This week’s program is the first in a two-parter dedicated to the memory of the great British Scientist William Grey Walter. It is a story of romance, sex, wife swapping, mystery and intrigue. If that isn’t enough for you, he was a great roboticist who build the first autonomous robots that could operate together. But first I have been forced onto my soapbox again.
Noel on the soapbox
If the government want to ignore scientific evidence they should make clear their moral or political arguments
I am on my soap box this week because of the sacking of the UK Government’s Head of the Advisory Council for the Misuse of Drugs, Professor David Nutt. When Gordon Brown became prime minister he said that he would relook at the cannabis classification which had been downgraded from Class B to Class C before he took office.
Professor Nutt said that the Prime minister had ignored the scientific advice completely and had even made up his mind before the council had told him that there was no evidence to support reclassifying. David Nutt, who has been a psychiatrist working of drugs and alcohol abuse for over 30 years, got sacked because he spoke out at a lecture and said that the cannabis was less harmful than alcohol and tobacco.
The scientific community has been up in arms about his sacking and even the government chief scientific advisor said that he believed the evidence. There is a much wider issue here than drugs abuse. The government should separate it policy and moral arguments from scientific arguments. It is entitled to make decisions against scientific advice but it should not then make scientific arguments. It should justify is case in other ways.
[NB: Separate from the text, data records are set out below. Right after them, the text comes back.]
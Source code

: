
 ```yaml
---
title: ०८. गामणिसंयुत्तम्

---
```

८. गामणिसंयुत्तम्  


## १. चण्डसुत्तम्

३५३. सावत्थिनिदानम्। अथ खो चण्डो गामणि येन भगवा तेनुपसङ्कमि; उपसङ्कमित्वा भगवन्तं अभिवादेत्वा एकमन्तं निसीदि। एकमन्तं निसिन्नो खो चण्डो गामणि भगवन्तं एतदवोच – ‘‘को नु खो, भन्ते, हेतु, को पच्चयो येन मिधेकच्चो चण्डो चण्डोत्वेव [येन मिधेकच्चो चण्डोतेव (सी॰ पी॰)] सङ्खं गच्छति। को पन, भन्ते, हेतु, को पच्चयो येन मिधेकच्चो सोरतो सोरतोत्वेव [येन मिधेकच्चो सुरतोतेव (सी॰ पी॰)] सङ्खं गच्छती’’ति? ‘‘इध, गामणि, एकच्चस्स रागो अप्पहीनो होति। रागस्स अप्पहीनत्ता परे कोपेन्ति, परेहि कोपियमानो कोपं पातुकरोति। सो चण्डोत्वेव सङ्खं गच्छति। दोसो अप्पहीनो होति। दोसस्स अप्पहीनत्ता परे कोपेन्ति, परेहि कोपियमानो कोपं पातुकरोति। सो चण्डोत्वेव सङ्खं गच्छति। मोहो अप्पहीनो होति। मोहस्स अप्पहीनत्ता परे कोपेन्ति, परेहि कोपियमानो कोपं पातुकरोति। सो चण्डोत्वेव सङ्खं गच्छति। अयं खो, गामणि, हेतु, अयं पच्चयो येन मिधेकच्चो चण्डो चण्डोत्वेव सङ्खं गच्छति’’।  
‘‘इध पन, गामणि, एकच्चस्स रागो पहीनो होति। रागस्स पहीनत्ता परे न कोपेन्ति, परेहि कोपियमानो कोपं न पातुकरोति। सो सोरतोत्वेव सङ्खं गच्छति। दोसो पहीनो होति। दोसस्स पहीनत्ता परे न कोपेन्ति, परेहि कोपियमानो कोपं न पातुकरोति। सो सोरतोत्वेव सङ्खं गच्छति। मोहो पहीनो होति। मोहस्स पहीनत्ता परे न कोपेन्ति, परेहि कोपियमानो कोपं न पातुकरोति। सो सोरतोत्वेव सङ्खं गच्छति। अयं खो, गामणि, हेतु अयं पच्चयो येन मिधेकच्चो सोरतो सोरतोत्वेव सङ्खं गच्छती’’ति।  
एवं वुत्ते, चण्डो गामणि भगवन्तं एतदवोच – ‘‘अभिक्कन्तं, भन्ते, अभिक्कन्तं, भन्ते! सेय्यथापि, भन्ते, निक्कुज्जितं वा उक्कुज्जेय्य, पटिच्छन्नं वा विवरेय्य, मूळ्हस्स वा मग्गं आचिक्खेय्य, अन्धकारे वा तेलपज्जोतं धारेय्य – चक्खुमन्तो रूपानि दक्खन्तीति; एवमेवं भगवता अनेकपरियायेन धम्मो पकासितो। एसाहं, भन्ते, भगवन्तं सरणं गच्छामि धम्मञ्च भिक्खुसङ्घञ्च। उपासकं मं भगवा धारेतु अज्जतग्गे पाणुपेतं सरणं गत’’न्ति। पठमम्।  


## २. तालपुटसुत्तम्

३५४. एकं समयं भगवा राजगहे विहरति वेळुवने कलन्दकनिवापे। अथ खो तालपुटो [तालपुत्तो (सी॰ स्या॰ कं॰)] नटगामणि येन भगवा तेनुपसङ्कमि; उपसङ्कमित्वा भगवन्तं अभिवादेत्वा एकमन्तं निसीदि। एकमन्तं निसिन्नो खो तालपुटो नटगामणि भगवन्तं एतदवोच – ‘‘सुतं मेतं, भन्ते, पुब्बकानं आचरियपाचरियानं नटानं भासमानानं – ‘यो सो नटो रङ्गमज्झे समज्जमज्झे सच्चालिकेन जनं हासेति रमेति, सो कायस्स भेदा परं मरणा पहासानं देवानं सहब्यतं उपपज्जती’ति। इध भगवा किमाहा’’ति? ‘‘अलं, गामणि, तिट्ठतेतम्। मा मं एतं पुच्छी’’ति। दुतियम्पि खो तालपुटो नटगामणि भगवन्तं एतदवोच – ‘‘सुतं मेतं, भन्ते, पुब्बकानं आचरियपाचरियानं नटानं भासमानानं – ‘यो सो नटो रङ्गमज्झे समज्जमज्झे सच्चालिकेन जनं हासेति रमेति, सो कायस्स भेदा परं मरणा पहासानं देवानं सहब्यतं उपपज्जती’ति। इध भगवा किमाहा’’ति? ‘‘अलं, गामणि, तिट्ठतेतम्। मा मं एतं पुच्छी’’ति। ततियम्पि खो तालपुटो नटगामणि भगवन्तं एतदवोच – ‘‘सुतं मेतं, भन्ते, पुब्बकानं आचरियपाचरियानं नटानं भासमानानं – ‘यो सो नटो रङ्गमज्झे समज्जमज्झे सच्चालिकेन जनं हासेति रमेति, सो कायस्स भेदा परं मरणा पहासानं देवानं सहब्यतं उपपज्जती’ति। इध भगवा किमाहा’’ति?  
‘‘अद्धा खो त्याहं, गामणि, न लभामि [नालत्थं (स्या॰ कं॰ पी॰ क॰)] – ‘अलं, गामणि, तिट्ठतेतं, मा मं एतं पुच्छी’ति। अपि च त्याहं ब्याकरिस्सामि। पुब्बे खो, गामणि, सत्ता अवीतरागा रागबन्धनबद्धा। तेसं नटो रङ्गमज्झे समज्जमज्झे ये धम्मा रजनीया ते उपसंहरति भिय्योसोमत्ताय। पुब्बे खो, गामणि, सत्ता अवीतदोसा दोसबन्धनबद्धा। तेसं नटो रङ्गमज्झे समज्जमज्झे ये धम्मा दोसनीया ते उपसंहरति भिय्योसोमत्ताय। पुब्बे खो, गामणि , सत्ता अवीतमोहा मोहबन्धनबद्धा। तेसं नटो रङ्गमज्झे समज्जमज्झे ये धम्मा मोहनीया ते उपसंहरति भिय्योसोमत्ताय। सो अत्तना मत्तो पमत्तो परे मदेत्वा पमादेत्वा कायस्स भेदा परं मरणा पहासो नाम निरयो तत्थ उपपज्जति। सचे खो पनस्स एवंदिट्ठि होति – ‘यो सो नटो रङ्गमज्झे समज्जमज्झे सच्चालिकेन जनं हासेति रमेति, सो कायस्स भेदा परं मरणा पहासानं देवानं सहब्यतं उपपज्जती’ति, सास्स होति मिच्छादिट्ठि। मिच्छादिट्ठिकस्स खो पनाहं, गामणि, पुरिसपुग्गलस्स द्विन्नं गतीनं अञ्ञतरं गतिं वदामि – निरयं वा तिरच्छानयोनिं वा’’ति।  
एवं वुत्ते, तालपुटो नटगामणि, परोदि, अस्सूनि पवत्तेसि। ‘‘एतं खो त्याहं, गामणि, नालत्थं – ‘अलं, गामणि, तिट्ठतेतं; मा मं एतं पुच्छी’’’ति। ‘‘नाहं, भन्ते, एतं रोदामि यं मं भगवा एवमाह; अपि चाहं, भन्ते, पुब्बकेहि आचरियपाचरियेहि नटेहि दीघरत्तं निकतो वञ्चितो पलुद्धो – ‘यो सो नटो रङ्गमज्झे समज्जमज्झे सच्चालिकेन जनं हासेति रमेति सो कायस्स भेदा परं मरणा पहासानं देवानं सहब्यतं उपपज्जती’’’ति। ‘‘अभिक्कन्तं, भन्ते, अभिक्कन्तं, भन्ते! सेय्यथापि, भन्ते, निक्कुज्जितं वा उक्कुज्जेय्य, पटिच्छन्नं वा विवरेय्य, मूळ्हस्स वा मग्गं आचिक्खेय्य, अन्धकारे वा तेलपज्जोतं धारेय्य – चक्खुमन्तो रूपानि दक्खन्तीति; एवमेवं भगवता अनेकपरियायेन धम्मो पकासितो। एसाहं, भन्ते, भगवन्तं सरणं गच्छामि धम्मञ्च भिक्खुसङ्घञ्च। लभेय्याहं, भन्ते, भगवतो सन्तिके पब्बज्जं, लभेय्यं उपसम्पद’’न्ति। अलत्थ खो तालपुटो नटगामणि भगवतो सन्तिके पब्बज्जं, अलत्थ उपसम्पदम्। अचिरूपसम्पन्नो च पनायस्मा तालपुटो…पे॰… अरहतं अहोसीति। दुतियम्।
W. Grey Walter and his amazing robots Pt1
This week’s programme begins my journey into the fascinating world of W. Grey Walter (1910-1977) a great British Scientist: psychologist-neurophysiologist-roboticist-social commentator-TV celebrity.
He was far ahead of his time. Apart from a couple of simple predecessors, Grey Walter designed and built the first fully autonomous tortoise robots that could seek light, avoid obstacles and return to their hutchs to automatically recharge. They were the first robots to interact with each other and the first learning robots. They were even said to flirt with each other
In this weeks programme I look at his work with robots and discuss its importance with world renowed roboticists:
Professor Rod Brooks from MIT founder of iRobots and widely held to be the father of modern Behaviour Based Robots.
Professor Alan Winfield director of the Bristol Robotics Lab at the University of West England
Next week I go in search of one of Walter’s surviving robots and I find out about Grey Walter the man from one of his old friends and from an historian of technology.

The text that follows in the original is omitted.